— What you have to do —
Return the lines beginning at the one that contains "对于专用加速器，系统现在需要" and continuing to the end of the entries, including both ends, exactly as written and nothing else.

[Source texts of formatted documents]

= = = =

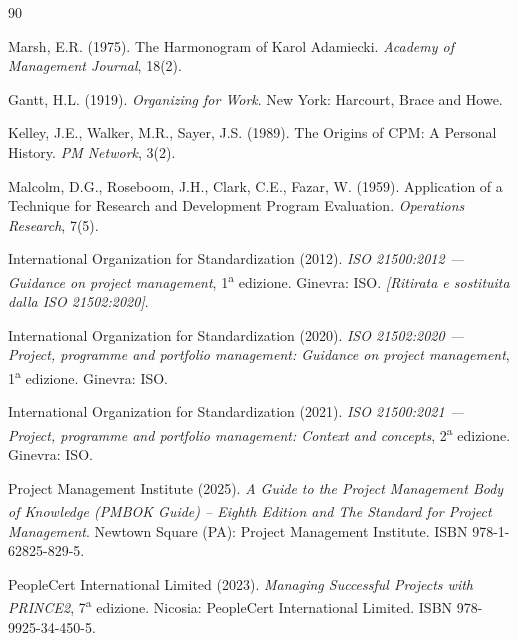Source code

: \begin{thebibliography}{90}
\rhead[\fancyplain{}{\bfseries \leftmark}]{\fancyplain{}{\bfseries
\thepage}}



 Marsh, E.R. (1975). The Harmonogram of Karol Adamiecki.
  \emph{Academy of Management Journal}, 18(2).

 Gantt, H.L. (1919). \emph{Organizing for Work}. New York:
  Harcourt, Brace and Howe.

 Kelley, J.E., Walker, M.R., Sayer, J.S. (1989). The Origins
  of CPM: A Personal History. \emph{PM Network}, 3(2).

 Malcolm, D.G., Roseboom, J.H., Clark, C.E., Fazar, W.
  (1959). Application of a Technique for Research and Development Program
  Evaluation. \emph{Operations Research}, 7(5).

 International Organization for Standardization (2012).
  \emph{ISO 21500:2012 --- Guidance on project management}, 1\textsuperscript{a}
  edizione. Ginevra: ISO. \emph{[Ritirata e sostituita dalla ISO 21502:2020]}.

 International Organization for Standardization (2020).
  \emph{ISO 21502:2020 --- Project, programme and portfolio management: Guidance
  on project management}, 1\textsuperscript{a} edizione. Ginevra: ISO.

 International Organization for Standardization (2021).
  \emph{ISO 21500:2021 --- Project, programme and portfolio management: Context
  and concepts}, 2\textsuperscript{a} edizione. Ginevra: ISO.

 Project Management Institute (2025). \emph{A Guide to the
  Project Management Body of Knowledge (PMBOK\textsuperscript{\textregistered}
  Guide) -- Eighth Edition and The Standard for Project Management}. Newtown
  Square (PA): Project Management Institute. ISBN 978-1-62825-829-5.

 PeopleCert International Limited (2023). \emph{Managing
  Successful Projects with PRINCE2}, 7\textsuperscript{a} edizione. Nicosia:
  PeopleCert International Limited. ISBN 978-9925-34-450-5.



\end{thebibliography}
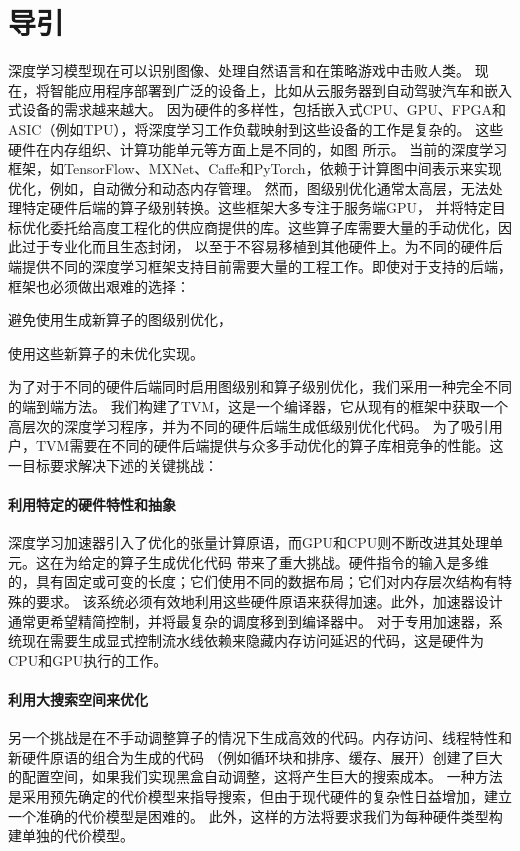 \section{导引}
深度学习模型现在可以识别图像、处理自然语言和在策略游戏中击败人类。
现在，将智能应用程序部署到广泛的设备上，比如从云服务器到自动驾驶汽车和嵌入式设备的需求越来越大。
因为硬件的多样性，包括嵌入式CPU、GPU、FPGA和ASIC（例如TPU），将深度学习工作负载映射到这些设备的工作是复杂的。
这些硬件在内存组织、计算功能单元等方面上是不同的，如图  所示。
当前的深度学习框架，如TensorFlow、MXNet、Caffe和PyTorch，依赖于计算图中间表示来实现优化，例如，自动微分和动态内存管理。
然而，图级别优化通常太高层，无法处理特定硬件后端的算子级别转换。这些框架大多专注于服务端GPU，
并将特定目标优化委托给高度工程化的供应商提供的库。这些算子库需要大量的手动优化，因此过于专业化而且生态封闭，
以至于不容易移植到其他硬件上。为不同的硬件后端提供不同的深度学习框架支持目前需要大量的工程工作。即使对于支持的后端，
框架也必须做出艰难的选择：
\begin{enumerate*}
    \item 避免使用生成新算子的图级别优化，
    \item 使用这些新算子的未优化实现。
\end{enumerate*}

为了对于不同的硬件后端同时启用图级别和算子级别优化，我们采用一种完全不同的端到端方法。
我们构建了TVM，这是一个编译器，它从现有的框架中获取一个高层次的深度学习程序，并为不同的硬件后端生成低级别优化代码。
为了吸引用户，TVM需要在不同的硬件后端提供与众多手动优化的算子库相竞争的性能。这一目标要求解决下述的关键挑战：

\paragraph{利用特定的硬件特性和抽象}
深度学习加速器引入了优化的张量计算原语，而GPU和CPU则不断改进其处理单元。这在为给定的算子生成优化代码
带来了重大挑战。硬件指令的输入是多维的，具有固定或可变的长度；它们使用不同的数据布局；它们对内存层次结构有特殊的要求。
该系统必须有效地利用这些硬件原语来获得加速。此外，加速器设计通常更希望精简控制，并将最复杂的调度移到到编译器中。
对于专用加速器，系统现在需要生成显式控制流水线依赖来隐藏内存访问延迟的代码，这是硬件为CPU和GPU执行的工作。

\paragraph{利用大搜索空间来优化}
另一个挑战是在不手动调整算子的情况下生成高效的代码。内存访问、线程特性和新硬件原语的组合为生成的代码
（例如循环块和排序、缓存、展开）创建了巨大的配置空间，如果我们实现黑盒自动调整，这将产生巨大的搜索成本。
一种方法是采用预先确定的代价模型来指导搜索，但由于现代硬件的复杂性日益增加，建立一个准确的代价模型是困难的。
此外，这样的方法将要求我们为每种硬件类型构建单独的代价模型。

= = = =

— Response box —
对于专用加速器，系统现在需要生成显式控制流水线依赖来隐藏内存访问延迟的代码，这是硬件为CPU和GPU执行的工作。

\paragraph{利用大搜索空间来优化}
另一个挑战是在不手动调整算子的情况下生成高效的代码。内存访问、线程特性和新硬件原语的组合为生成的代码
（例如循环块和排序、缓存、展开）创建了巨大的配置空间，如果我们实现黑盒自动调整，这将产生巨大的搜索成本。
一种方法是采用预先确定的代价模型来指导搜索，但由于现代硬件的复杂性日益增加，建立一个准确的代价模型是困难的。
此外，这样的方法将要求我们为每种硬件类型构建单独的代价模型。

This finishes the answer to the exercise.